EAA Foundation’s partnership with Mercy Corps will provide education for 109,372 Somali children over three years, many of whom have been displaced by conflict across the nation. In addition, EAA are today announcing an extended partnership with BRAC to provide primary education to 35,000 Rohingya refugee children currently displaced to Cox’s Bazar, Bangladesh, many of whom are orphans, or have become separated from their families and are forced into adult roles.
Dr. Mary Joy Pigozzi, Executive Director EAA’s Educate A Child programme said:
“Children that have been forced to flee their home have been exposed to violence or war, and their lives and education have been completely disrupted. There is the risk that they will grow up unable to read or write, starved of opportunity without access to education. We want to ensure that every child, whether refugee, displaced and otherwise disadvantaged, is given the chance to not only survive, but to thrive and reach their full potential. We do that by working in partnership and ensuring that vulnerable children are not denied the opportunities that education provides.”
Safiqul Islam Ph.D, Director, BRAC Education Programme said:
“A Refugee crisis is something that is man-made. There are children without family and education, there are people without food and shelter and most importantly, many of them have lost hope in humanity. This situation calls for help, and calls for humanity to every doorstep. BRAC, in cooperation with the govt of Bangladesh and other organisations, responded to it with all out efforts. As part of that we already have established 200 Learning Centers with an objective to create hope, developed learning and education related skills, built harmony, peace, and shared knowledge. We agreed with EAC to spread the light among 35,000 more children in coming days.”
Daud Adan, Somalia Country Director for Mercy Corps said:
"Mercy Corps, along with Mercy USA and the American Refugee Committee, is thrilled to partner with Educate a Child to educate over 100,000 out of school children in Somalia. We look forward to working with the Ministry of Education, local communities and teachers to ensure vulnerable children, particularly girls, have the tools, facilities and support they need to go to school and thrive. We can build a stronger tomorrow for Somalia by empowering youth to achieve their ambitions and shape their future and the trajectory of their communities and nation.”
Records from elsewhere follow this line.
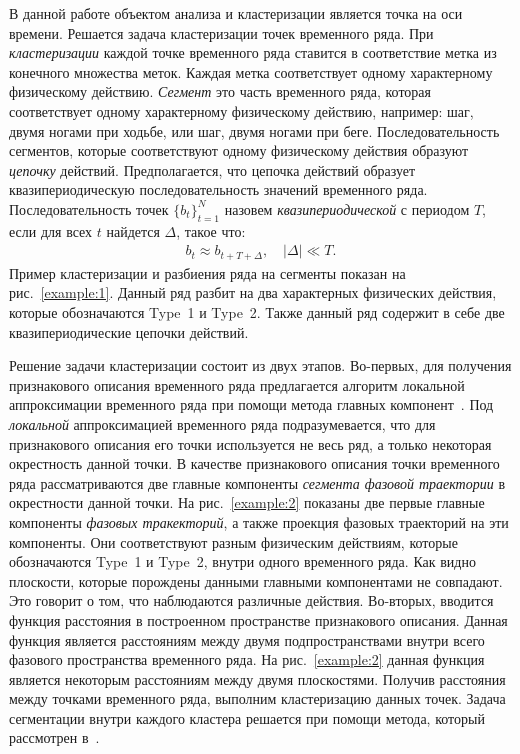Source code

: \documentclass[12pt, twoside]{article}
\numberwithin{equation}{section}
\begin{document}
В данной работе объектом анализа и кластеризации является точка на оси времени. 
Решается задача кластеризации точек временного ряда. При \textit{кластеризации} каждой точке временного ряда ставится в соответствие метка из конечного множества меток. 
Каждая метка соответствует одному характерному физическому действию. \textit{Сегмент} это часть временного ряда, которая соответствует одному характерному физическому действию, например: шаг, двумя ногами при ходьбе, или шаг, двумя ногами при беге.
Последовательность сегментов, которые соответствуют одному физическому действия образуют \textit{цепочку} действий. 
Предполагается, что цепочка действий образует квазипериодическую последовательность значений временного ряда.
Последовательность точек $\{b_t\}_{t=1}^{N}$ назовем \textit{квазипериодической} с периодом $T$, если для всех $t$ найдется $\Delta$, такое что:
\begin{equation}
\label{eq:int:1}
\begin{aligned}
b_t \approx b_{t+T+\Delta}, \quad \left|\Delta\right| \ll T.
\end{aligned}
\end{equation}
Пример кластеризации и разбиения ряда на сегменты показан на  рис.~\ref{example:1}. Данный ряд разбит на два характерных физических действия, которые обозначаются Type~1 и Type~2. Также данный ряд содержит в себе две квазипериодические цепочки действий.

Решение задачи кластеризации состоит из двух этапов. 
Во-первых, для получения признакового описания временного ряда предлагается алгоритм локальной аппроксимации временного ряда при помощи метода главных компонент~\cite{Shiglavsi1997}. 
Под \textit{локальной} аппроксимацией временного ряда подразумевается, что для признакового описания его точки используется не весь ряд, а только некоторая окрестность данной точки. 
В качестве признакового описания точки временного ряда рассматриваются две главные компоненты \textit{сегмента фазовой траектории} в окрестности данной точки.
На рис.~\ref{example:2} показаны две первые главные компоненты \textit{фазовых тракекторий}, а также проекция фазовых траекторий на эти компоненты.
Они соответствуют разным физическим действиям, которые обозначаются Type~1 и Type~2, внутри одного временного ряда.
Как видно плоскости, которые порождены данными главными компонентами не совпадают. 
Это говорит о том, что наблюдаются различные действия. 
Во-вторых, вводится функция расстояния в построенном пространстве признакового описания. 
Данная функция является расстояниям между двумя подпространствами внутри всего фазового пространства временного ряда.
На рис.~\ref{example:2} данная функция является некоторым расстояниям между двумя плоскостями.
Получив расстояния между точками временного ряда, выполним кластеризацию данных точек.
Задача сегментации внутри каждого кластера решается при помощи метода, который рассмотрен в~\cite{motrenko2015}.
\end{document}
Conflict devastates the lives of many children and EAC will help to mitigate this in Bangladesh and Somalia. The plight of hundreds of thousands of Rohingya people is one of the world’s fastest growing refugee crisis, according to the United Nations. In Somalia, it is estimated that only 30 per cent of school age children have access to learning opportunities and more than three million children of school age remain out of school.1
Somalia today has one of the lowest primary-enrolment and literacy rates in the world.2 Despite the bleak picture, all three zones of Somalia (South and Central Regions, Puntland and Somaliland) have the Education Sector Strategic Plans (ESSPs) that prioritize to accelerate progress towards achievement of quality universal primary education. The consortium, funded by EAC and Mercy Corps, will support each of the Ministries of Educations in the achievement of their individual plans and targets in increasing access to primary education for out of school children. The project focuses on reaching children including over-age youth that are hard-to-reach; providing support for those in marginalised communities and rural or pastoral areas; and supporting those facing poverty and girls with disabilities in peri-urban areas.
Since August 2017, over 655,000 Rohingya refugees, of whom 58 per cent are children under 18 years of age, have entered Bangladesh and are taking shelter in registered camps, existing makeshift settlements and host communities.3 The project from EAC and BRAC will target children who are currently residing in temporary refugee camp sites situated within the Bangladeshi port town of Cox’s Bazar. Learning currently takes place in poorly equipped temporary classrooms, with volunteer teachers who have little formal training. To ensure children’s education is not put on hold, EAC and BRAC plan to establish 500 learning centres in the region with water, sanitation and hygiene facilities, where 1,000 teachers will be enlisted and trained to provide these children with six-months of basic primary-level education, recreational activities, psychosocial support and complementary life-skill training covering health, hygiene, safety and security and reproduction issues.